=== Material provided ===
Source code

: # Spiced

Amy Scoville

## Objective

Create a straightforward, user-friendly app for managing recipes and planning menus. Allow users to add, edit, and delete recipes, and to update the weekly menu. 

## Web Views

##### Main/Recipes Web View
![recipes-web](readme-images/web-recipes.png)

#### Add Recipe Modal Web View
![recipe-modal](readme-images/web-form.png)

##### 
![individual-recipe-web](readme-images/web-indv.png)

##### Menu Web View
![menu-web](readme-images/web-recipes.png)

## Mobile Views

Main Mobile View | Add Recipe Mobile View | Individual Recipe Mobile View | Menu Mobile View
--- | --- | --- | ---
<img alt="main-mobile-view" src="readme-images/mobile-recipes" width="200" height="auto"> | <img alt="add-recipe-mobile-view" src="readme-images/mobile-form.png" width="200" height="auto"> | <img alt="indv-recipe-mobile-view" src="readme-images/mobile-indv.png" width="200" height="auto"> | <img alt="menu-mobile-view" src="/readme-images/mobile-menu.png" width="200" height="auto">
===
[Work to be completed] Every line above with the word "images" belongs in the answer, copied as written.

[Your solution]
![recipes-web](readme-images/web-recipes.png)
![recipe-modal](readme-images/web-form.png)
![individual-recipe-web](readme-images/web-indv.png)
![menu-web](readme-images/web-recipes.png)
<img alt="main-mobile-view" src="readme-images/mobile-recipes" width="200" height="auto"> | <img alt="add-recipe-mobile-view" src="readme-images/mobile-form.png" width="200" height="auto"> | <img alt="indv-recipe-mobile-view" src="readme-images/mobile-indv.png" width="200" height="auto"> | <img alt="menu-mobile-view" src="/readme-images/mobile-menu.png" width="200" height="auto">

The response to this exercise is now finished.